Escherichia coli, or E. coli, bacteria (National Institute of Allergy and Infectious Diseases)

6 September 2016. A microfluidic, or lab-on-a-chip, device speeds the analysis of individual cells, which its developers show can be applied immediately to testing antibiotics. A team from Massachusetts Institute of Technology, Harvard University, and affiliated institutes describe the device in yesterday’s issue of the journal Nature Biotechnology (paid subscription required).

The lab of MIT engineering professor Scott Manalis that led the project reported on new capabilities of its suspended microchannel resonator technology, which detects and analyzes actions of individual cells. Suspended microchannel resonators are microfluidic devices that measure the mass of individual cells with ultra-fine precision by their vibrations as they flow through tiny channels etched into a miniaturized chip. The device also can measure the density of mass in a cell through displacement of fluid in the channel.

Up to now, suspended microchannel resonator, or SMR, devices measured one cell at a time, which while useful for academic lab research is too slow for real-life diagnostics. In their new device, the researchers array 10 to 12 SMR sensors on a single chip, about the size of a postage-stamp, with enough space between the sensors for the cells to resume their growth before encountering the next sensor. The channels on the device can measure and record the mass of 2 cells simultaneously, increasing the device’s capacity.

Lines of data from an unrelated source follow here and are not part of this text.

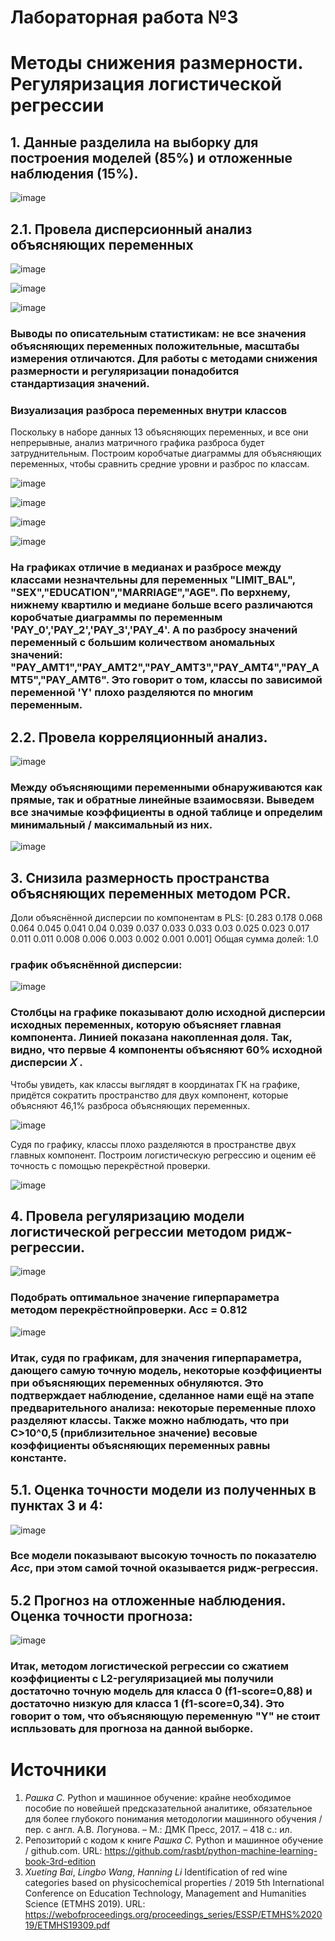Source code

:# Лабораторная работа №3
# Методы снижения размерности. Регуляризация логистической регрессии

## 1. Данные разделила на выборку для построения моделей (85%) и отложенные наблюдения (15%).

![image](https://user-images.githubusercontent.com/93768556/200138200-da3b112c-df5b-4412-9d19-011a932806fc.png)

## 2.1. Провела дисперсионный анализ объясняющих переменных

![image](https://user-images.githubusercontent.com/93768556/200138249-5f9a9bf1-95be-497f-addf-a11d43d6369b.png)

![image](https://user-images.githubusercontent.com/93768556/200138259-f9eb2afc-8e7f-4e57-8c49-f20620fa7817.png)

![image](https://user-images.githubusercontent.com/93768556/200138272-be1b1fd4-09e1-46c0-95e8-45a7929b8d82.png)

### Выводы по описательным статистикам: не все значения объясняющих переменных положительные, масштабы измерения отличаются. Для работы с методами снижения размерности и регуляризации понадобится стандартизация значений.
### Визуализация разброса переменных внутри классов  
Поскольку в наборе данных 13 объясняющих переменных, и все они непрерывные, анализ матричного графика разброса будет затруднительным. Построим коробчатые диаграммы для объясняющих переменных, чтобы сравнить средние уровни и разброс по классам. 

![image](https://user-images.githubusercontent.com/93768556/200138392-ac7d8cf1-32a7-4b3a-bacf-906bcf5b33e6.png)

![image](https://user-images.githubusercontent.com/93768556/200138418-b2efde99-20f7-4f1c-b79c-d13f5880e502.png)

![image](https://user-images.githubusercontent.com/93768556/200138467-73f63ddf-b854-4bd2-93b7-085299905061.png)

![image](https://user-images.githubusercontent.com/93768556/200138568-d69f1150-be67-458c-8ce2-2ee96ed5df10.png)

### На графиках отличие в медианах и разбросе между классами незначтельны для переменных "LIMIT_BAL", "SEX","EDUCATION","MARRIAGE","AGE". По верхнему, нижнему квартилю и медиане больше всего различаются коробчатые диаграммы по переменным 'PAY_0','PAY_2','PAY_3','PAY_4'. А по разбросу значений переменный с большим количеством аномальных значений: "PAY_AMT1","PAY_AMT2","PAY_AMT3","PAY_AMT4","PAY_AMT5","PAY_AMT6". Это говорит о том, классы по зависимой переменной 'Y' плохо разделяются по многим переменным.  

## 2.2. Провела корреляционный анализ.

![image](https://user-images.githubusercontent.com/93768556/200138661-b18690a2-7847-4520-9a91-522f9ac0eb3b.png)

### Между объясняющими переменными обнаруживаются как прямые, так и обратные линейные взаимосвязи. Выведем все значимые коэффициенты в одной таблице и определим минимальный / максимальный из них.  

![image](https://user-images.githubusercontent.com/93768556/200138801-4ddae9d9-acfa-4cc5-ab51-f13dbe90f08a.png)

## 3. Снизила размерность пространства объясняющих переменных методом PCR.

Доли объяснённой дисперсии по компонентам в PLS:
 [0.283 0.178 0.068 0.064 0.045 0.041 0.04  0.039 0.037 0.033 0.033 0.03
 0.025 0.023 0.017 0.011 0.011 0.008 0.006 0.003 0.002 0.001 0.001] 
Общая сумма долей: 1.0

### график объяснённой дисперсии:

![image](https://user-images.githubusercontent.com/93768556/200138937-e77d21d4-07a7-49b7-9da7-66e479061df4.png)

### Столбцы на графике показывают долю исходной дисперсии исходных переменных, которую объясняет главная компонента. Линией показана накопленная доля. Так, видно, что первые 4 компоненты объясняют 60% исходной дисперсии  𝑋 .
Чтобы увидеть, как классы выглядят в координатах ГК на графике, придётся сократить пространство для двух компонент, которые объясняют 46,1% разброса объясняющих переменных.

![image](https://user-images.githubusercontent.com/93768556/200139012-3d3a480a-50f7-4549-beb4-500a05557cd2.png)

Судя по графику, классы плохо разделяются в пространстве двух главных компонент. Построим логистическую регрессию и оценим её точность с помощью перекрёстной проверки.

![image](https://user-images.githubusercontent.com/93768556/200139058-5a10d037-de50-472e-8a12-262e07372c38.png)

## 4. Провела регуляризацию модели логистической регрессии методом ридж-регрессии.

![image](https://user-images.githubusercontent.com/93768556/200139211-61d2472a-cee6-4b8f-9d5d-38ade765a87e.png)

### Подобрать оптимальное значение гиперпараметра методом перекрёстнойпроверки. Acc = 0.812

![image](https://user-images.githubusercontent.com/93768556/200139359-38324da9-c20f-44f2-b0ff-3585a3417e03.png)

### Итак, судя по графикам, для значения гиперпараметра, дающего самую точную модель, некоторые коэффициенты при объясняющих переменных обнуляются. Это подтверждает наблюдение, сделанное нами ещё на этапе предварительного анализа: некоторые переменные плохо разделяют классы. Также можно наблюдать, что при С>10^0,5 (приблизительное значение) весовые коэффициенты объясняющих переменных равны константе.

## 5.1. Оценка точности модели из полученных в пунктах 3 и 4:

![image](https://user-images.githubusercontent.com/93768556/200139445-7e67c452-17e9-4232-b198-1f7ba6a879ba.png)

### Все модели показывают высокую точность по показателю $Acc$, при этом самой точной оказывается ридж-регрессия. 

## 5.2  Прогноз на отложенные наблюдения. Оценка точности прогноза:

![image](https://user-images.githubusercontent.com/93768556/200139507-0c270c44-5890-4cf9-9a5b-9d455afe58de.png)

### Итак, методом логистической регрессии со сжатием коэффициенты с L2-регуляризацией мы получили достаточно точную модель для класса 0 (f1-score=0,88) и достаточно низкую для класса 1 (f1-score=0,34). Это говорит о том, что объясняющую переменную "Y" не стоит испльзовать для прогноза на данной выборке.  

# Источники 

1. *Рашка С.* Python и машинное обучение: крайне необходимое пособие по новейшей предсказательной аналитике, обязательное для более глубокого понимания методологии машинного обучения / пер. с англ. А.В. Логунова. – М.: ДМК Пресс, 2017. – 418 с.: ил.  
1. Репозиторий с кодом к книге *Рашка С.* Python и машинное обучение / github.com. URL: <https://github.com/rasbt/python-machine-learning-book-3rd-edition>  
1. *Xueting Bai*, *Lingbo Wang*, *Hanning Li* Identification of red wine categories based on physicochemical properties / 2019 5th International Conference on Education Technology, Management and Humanities Science (ETMHS 2019). URL: <https://webofproceedings.org/proceedings_series/ESSP/ETMHS%202019/ETMHS19309.pdf>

Tests of the device show it can measure the mass of 150 bacteria and 60 mammal — mouse and human — cells per hour, compared to earlier SMR devices that analyze only a few cells per hour. In addition to greater speed, the new device gives a more complete picture of cell activity than before. “Being able to rapidly measure the full distribution of growth rates shows us both how typical cells are behaving, an­­d also lets us detect outliers,” says first author and recent doctorate Nathan Cermak in a university statement, “which was previously very difficult with limited throughput or precision.”

The team tested the new SMR device with E. coli bacteria  encountering two types of antibiotics. The first antibiotic, kanamycin, is given for short-term treatments that works by blocking synthesis of proteins and thus stopping the growth of bacteria. The authors report the new device reported results of kanamycin on E. coli bacteria in about an hour, while an earlier SMR would have taken about a day.

In another test, researchers evaluated the device with CM15, a biologic antibiotic candidate. CM15 is based on peptides that make tiny holes in cell walls, causing the contents to leak out and in time killing the cell. Results from the new SMR device show E. coli bacteria in the presence of CM15 losing mass almost immediately. The authors note that the size of cells did not change, suggesting that the effects of CM15 treatments would not be detected with conventional microscopes. Members of the research team are working with Dana Farber Cancer Institute to apply this technique to measuring the mass of tumor cells interacting with cancer drugs.

MIT filed a patent application for the technology described in the paper. Manalis is a co-founder of Affinity Biosensors, a company in Santa Barbara, California, offering high-speed cell measurement devices.